1. A method of separating sterols in deodorisation distillates of fats and fatty oils by solvent-fractional crystallisation, which comprises centrifugal sedimentation and centrifugal filtration.

2. A method according to claim 1, in which the solvent is selected from C1.4 alkanols, aliphatic carboxylic acid esters, aliphatic ketones and mixtures thereof.

3. A method according to claim 1, in which the centrifugal sedimentation is conducted in a basket-type sedimentation centrifuge, at a centrifugal effect of from 1000 to 1500.
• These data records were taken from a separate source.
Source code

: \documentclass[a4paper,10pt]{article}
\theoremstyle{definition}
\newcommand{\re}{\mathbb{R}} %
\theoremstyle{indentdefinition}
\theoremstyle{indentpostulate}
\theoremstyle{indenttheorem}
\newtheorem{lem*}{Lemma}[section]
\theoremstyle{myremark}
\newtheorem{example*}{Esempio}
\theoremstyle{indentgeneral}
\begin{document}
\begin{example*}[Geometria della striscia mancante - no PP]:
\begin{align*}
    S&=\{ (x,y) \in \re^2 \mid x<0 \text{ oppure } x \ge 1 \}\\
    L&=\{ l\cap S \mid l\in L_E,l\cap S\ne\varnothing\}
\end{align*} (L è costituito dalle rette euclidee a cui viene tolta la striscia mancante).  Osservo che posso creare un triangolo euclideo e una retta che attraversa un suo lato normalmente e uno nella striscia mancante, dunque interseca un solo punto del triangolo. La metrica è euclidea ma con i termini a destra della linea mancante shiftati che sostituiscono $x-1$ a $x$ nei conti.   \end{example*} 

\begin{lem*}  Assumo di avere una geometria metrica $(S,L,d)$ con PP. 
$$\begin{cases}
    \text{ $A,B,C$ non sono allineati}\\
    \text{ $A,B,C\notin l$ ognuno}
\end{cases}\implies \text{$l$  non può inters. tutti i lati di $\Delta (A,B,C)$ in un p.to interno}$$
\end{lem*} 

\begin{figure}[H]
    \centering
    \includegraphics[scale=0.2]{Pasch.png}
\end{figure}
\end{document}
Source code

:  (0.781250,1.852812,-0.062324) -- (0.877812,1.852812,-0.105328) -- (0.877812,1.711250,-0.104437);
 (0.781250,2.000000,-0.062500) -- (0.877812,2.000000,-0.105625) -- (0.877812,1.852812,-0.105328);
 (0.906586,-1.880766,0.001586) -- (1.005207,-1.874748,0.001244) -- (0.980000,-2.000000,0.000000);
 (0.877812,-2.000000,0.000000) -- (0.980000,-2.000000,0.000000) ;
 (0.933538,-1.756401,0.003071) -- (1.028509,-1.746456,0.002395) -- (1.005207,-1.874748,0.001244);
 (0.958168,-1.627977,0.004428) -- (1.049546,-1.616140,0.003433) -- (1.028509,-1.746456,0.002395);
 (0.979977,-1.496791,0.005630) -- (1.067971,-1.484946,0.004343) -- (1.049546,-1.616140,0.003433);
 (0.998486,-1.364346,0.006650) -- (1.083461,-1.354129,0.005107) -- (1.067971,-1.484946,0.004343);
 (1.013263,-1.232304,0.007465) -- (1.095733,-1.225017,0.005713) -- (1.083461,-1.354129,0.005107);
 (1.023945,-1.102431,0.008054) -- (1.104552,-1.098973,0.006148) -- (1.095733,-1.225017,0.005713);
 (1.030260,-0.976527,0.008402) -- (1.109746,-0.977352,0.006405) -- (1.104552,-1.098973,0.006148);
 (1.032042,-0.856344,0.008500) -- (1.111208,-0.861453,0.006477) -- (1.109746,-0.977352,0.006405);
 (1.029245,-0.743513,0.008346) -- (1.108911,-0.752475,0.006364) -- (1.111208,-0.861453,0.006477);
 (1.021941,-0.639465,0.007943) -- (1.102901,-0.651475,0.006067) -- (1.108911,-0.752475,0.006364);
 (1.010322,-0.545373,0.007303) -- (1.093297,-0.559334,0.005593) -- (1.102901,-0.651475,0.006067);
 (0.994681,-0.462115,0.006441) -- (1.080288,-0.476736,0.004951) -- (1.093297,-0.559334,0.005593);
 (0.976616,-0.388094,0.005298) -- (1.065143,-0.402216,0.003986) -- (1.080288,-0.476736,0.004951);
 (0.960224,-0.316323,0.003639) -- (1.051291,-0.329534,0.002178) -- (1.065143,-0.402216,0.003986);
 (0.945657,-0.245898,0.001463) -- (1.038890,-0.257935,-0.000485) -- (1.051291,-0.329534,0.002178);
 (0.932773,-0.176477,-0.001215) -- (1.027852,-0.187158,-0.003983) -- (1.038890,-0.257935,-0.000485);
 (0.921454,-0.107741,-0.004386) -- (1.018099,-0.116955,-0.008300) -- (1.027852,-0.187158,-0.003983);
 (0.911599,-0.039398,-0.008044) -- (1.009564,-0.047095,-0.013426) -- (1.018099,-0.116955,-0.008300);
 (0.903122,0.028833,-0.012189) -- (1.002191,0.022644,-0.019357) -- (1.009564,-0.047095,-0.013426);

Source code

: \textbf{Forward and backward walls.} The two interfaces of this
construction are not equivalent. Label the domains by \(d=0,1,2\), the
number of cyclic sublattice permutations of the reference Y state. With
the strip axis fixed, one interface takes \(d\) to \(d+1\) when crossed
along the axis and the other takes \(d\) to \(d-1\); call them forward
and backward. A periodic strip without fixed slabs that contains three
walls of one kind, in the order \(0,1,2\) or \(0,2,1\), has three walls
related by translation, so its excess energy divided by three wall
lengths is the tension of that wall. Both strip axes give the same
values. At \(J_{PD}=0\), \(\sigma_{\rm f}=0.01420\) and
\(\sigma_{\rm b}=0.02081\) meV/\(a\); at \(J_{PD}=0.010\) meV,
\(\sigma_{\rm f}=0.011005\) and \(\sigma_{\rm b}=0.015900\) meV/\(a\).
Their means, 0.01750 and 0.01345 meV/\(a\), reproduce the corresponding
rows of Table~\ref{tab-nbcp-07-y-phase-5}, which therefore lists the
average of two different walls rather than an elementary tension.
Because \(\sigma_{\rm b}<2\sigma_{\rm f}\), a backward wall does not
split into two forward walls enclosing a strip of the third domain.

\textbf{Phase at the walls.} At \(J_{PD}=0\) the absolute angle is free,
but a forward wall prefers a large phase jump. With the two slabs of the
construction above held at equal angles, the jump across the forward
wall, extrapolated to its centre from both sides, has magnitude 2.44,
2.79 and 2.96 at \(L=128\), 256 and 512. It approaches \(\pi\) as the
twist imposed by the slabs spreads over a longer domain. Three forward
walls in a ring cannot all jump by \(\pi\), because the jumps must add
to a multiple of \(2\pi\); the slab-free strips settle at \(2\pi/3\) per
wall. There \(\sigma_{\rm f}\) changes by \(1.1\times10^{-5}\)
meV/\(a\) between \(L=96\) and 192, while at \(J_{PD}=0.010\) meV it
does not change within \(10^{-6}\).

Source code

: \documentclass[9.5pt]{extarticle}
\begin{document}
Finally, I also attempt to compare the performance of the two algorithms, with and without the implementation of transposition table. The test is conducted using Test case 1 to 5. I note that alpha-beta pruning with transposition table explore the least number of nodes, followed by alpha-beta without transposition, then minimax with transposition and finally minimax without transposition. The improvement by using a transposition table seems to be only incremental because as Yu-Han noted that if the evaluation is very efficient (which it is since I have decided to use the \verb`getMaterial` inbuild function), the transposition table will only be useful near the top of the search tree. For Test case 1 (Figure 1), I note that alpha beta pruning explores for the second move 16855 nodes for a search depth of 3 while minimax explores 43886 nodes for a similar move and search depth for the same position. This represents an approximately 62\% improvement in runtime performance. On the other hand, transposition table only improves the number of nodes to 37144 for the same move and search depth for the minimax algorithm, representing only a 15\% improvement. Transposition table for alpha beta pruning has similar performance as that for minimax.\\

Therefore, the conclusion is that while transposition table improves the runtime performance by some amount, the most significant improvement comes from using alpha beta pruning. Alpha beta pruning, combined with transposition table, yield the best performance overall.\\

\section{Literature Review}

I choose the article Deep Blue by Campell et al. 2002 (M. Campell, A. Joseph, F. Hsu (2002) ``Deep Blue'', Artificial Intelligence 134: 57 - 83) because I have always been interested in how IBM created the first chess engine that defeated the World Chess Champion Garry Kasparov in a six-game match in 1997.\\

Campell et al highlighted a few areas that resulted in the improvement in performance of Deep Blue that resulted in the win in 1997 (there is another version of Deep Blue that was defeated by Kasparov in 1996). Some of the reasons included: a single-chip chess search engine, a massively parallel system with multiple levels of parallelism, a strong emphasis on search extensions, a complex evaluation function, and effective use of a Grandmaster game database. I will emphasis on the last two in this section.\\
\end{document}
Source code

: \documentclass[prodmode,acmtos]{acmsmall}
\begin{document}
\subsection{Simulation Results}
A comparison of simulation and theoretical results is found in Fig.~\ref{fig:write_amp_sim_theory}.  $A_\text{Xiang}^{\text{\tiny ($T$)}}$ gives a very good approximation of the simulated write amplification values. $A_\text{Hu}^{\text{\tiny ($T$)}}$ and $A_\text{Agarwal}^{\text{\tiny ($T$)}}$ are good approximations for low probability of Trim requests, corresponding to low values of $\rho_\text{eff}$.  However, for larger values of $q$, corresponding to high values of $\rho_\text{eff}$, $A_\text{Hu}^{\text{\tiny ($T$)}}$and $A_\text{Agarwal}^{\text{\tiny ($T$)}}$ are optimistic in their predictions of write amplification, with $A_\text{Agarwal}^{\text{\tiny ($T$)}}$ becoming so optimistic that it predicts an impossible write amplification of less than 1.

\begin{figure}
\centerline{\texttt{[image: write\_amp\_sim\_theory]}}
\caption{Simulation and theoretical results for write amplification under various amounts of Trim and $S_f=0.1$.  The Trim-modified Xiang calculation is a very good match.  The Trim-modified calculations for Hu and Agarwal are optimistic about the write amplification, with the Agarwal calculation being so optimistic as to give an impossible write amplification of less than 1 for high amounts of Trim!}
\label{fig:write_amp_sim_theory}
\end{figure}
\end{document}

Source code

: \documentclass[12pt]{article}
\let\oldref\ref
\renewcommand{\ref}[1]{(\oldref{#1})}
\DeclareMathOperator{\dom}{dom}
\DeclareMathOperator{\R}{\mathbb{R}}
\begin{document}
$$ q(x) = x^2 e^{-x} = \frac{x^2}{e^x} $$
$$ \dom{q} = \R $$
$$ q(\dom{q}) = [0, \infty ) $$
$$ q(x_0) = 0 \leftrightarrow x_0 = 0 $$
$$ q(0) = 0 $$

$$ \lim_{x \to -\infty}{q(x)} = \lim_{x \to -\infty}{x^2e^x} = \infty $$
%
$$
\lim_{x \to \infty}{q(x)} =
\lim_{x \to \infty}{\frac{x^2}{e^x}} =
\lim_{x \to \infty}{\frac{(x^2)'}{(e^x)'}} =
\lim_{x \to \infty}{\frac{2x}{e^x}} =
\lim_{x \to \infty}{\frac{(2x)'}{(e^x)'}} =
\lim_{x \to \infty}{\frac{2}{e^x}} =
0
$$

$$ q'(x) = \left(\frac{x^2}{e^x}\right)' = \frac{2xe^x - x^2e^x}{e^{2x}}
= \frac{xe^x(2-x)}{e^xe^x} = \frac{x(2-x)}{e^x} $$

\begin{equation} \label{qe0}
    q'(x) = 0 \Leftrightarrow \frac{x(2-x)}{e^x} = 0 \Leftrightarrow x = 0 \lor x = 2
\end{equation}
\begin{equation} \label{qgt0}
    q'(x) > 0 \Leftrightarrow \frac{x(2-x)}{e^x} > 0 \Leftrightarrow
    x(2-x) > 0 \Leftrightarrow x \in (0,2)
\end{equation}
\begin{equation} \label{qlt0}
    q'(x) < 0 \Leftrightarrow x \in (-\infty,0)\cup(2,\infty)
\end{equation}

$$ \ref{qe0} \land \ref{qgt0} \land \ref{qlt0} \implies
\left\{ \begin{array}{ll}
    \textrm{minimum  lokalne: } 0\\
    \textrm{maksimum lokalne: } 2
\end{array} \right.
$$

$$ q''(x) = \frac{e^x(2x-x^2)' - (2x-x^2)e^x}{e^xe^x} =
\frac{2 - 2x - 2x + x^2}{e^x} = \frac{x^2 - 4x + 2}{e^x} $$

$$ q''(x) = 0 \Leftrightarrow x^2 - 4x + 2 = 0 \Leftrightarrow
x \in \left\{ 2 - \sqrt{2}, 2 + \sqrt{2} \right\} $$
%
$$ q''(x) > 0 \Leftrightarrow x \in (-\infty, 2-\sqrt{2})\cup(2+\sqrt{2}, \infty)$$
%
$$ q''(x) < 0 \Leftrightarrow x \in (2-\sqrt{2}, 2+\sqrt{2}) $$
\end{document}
4. A method according to any preceding claim, in which the centrifugal filtration is conducted in a basket-type centrifugal filter, at a centrifugal effect of from 700 to 900.

5. A method according to claim 1, substantially as described in any of the Examples.